Collected data
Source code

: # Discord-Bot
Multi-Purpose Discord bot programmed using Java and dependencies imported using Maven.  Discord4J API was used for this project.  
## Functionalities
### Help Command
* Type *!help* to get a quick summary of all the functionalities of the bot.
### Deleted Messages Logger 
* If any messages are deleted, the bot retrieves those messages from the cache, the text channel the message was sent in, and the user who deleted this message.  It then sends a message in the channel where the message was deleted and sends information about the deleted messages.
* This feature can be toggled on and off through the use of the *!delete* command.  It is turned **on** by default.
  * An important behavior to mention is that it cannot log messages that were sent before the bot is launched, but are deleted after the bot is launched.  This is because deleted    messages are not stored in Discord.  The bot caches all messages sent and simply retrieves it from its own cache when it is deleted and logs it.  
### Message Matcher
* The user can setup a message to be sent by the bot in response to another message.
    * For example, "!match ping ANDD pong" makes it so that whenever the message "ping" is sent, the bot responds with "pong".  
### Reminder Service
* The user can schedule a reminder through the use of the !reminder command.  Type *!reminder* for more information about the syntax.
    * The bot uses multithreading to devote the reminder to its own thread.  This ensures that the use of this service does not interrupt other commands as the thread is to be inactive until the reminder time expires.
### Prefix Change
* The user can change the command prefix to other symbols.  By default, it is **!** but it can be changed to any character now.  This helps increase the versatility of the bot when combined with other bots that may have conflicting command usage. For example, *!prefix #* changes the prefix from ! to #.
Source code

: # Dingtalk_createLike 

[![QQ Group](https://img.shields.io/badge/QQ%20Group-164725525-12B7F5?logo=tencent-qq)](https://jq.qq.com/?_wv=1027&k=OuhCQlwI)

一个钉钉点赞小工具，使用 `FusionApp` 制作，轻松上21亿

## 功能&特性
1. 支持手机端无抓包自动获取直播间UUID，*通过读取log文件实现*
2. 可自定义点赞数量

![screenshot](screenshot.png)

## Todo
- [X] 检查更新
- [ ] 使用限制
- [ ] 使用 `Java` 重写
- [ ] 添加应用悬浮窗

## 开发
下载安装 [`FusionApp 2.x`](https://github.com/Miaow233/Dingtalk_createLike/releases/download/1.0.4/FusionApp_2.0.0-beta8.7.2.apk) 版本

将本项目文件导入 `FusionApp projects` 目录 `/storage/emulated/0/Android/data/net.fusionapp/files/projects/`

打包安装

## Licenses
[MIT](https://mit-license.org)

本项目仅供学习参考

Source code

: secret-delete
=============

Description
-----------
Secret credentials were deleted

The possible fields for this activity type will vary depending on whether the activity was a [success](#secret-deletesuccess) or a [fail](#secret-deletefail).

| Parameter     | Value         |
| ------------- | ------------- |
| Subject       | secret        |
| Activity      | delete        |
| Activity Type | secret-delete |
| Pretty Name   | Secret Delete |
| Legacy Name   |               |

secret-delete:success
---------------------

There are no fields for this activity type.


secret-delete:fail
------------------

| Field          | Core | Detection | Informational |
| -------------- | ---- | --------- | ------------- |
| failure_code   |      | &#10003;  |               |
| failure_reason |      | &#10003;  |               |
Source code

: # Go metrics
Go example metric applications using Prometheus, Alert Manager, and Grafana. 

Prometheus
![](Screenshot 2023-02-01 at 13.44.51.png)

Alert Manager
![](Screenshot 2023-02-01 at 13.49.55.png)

> **TASK DIRECTIONS**: What is needed is an exact repetition of all the entries above.

> **SOLUTION TO THE EXERCISE**:
Source code

: # Discord-Bot
Multi-Purpose Discord bot programmed using Java and dependencies imported using Maven.  Discord4J API was used for this project.  
## Functionalities
### Help Command
* Type *!help* to get a quick summary of all the functionalities of the bot.
### Deleted Messages Logger 
* If any messages are deleted, the bot retrieves those messages from the cache, the text channel the message was sent in, and the user who deleted this message.  It then sends a message in the channel where the message was deleted and sends information about the deleted messages.
* This feature can be toggled on and off through the use of the *!delete* command.  It is turned **on** by default.
  * An important behavior to mention is that it cannot log messages that were sent before the bot is launched, but are deleted after the bot is launched.  This is because deleted    messages are not stored in Discord.  The bot caches all messages sent and simply retrieves it from its own cache when it is deleted and logs it.  
### Message Matcher
* The user can setup a message to be sent by the bot in response to another message.
    * For example, "!match ping ANDD pong" makes it so that whenever the message "ping" is sent, the bot responds with "pong".  
### Reminder Service
* The user can schedule a reminder through the use of the !reminder command.  Type *!reminder* for more information about the syntax.
    * The bot uses multithreading to devote the reminder to its own thread.  This ensures that the use of this service does not interrupt other commands as the thread is to be inactive until the reminder time expires.
### Prefix Change
* The user can change the command prefix to other symbols.  By default, it is **!** but it can be changed to any character now.  This helps increase the versatility of the bot when combined with other bots that may have conflicting command usage. For example, *!prefix #* changes the prefix from ! to #.
Source code

: # Dingtalk_createLike 

[![QQ Group](https://img.shields.io/badge/QQ%20Group-164725525-12B7F5?logo=tencent-qq)](https://jq.qq.com/?_wv=1027&k=OuhCQlwI)

一个钉钉点赞小工具，使用 `FusionApp` 制作，轻松上21亿

## 功能&特性
1. 支持手机端无抓包自动获取直播间UUID，*通过读取log文件实现*
2. 可自定义点赞数量

![screenshot](screenshot.png)

## Todo
- [X] 检查更新
- [ ] 使用限制
- [ ] 使用 `Java` 重写
- [ ] 添加应用悬浮窗

## 开发
下载安装 [`FusionApp 2.x`](https://github.com/Miaow233/Dingtalk_createLike/releases/download/1.0.4/FusionApp_2.0.0-beta8.7.2.apk) 版本

将本项目文件导入 `FusionApp projects` 目录 `/storage/emulated/0/Android/data/net.fusionapp/files/projects/`

打包安装

## Licenses
[MIT](https://mit-license.org)

本项目仅供学习参考

Source code

: secret-delete
=============

Description
-----------
Secret credentials were deleted

The possible fields for this activity type will vary depending on whether the activity was a [success](#secret-deletesuccess) or a [fail](#secret-deletefail).

| Parameter     | Value         |
| ------------- | ------------- |
| Subject       | secret        |
| Activity      | delete        |
| Activity Type | secret-delete |
| Pretty Name   | Secret Delete |
| Legacy Name   |               |

secret-delete:success
---------------------

There are no fields for this activity type.


secret-delete:fail
------------------

| Field          | Core | Detection | Informational |
| -------------- | ---- | --------- | ------------- |
| failure_code   |      | &#10003;  |               |
| failure_reason |      | &#10003;  |               |
Source code

: # Go metrics
Go example metric applications using Prometheus, Alert Manager, and Grafana. 

Prometheus
![](Screenshot 2023-02-01 at 13.44.51.png)

Alert Manager
![](Screenshot 2023-02-01 at 13.49.55.png)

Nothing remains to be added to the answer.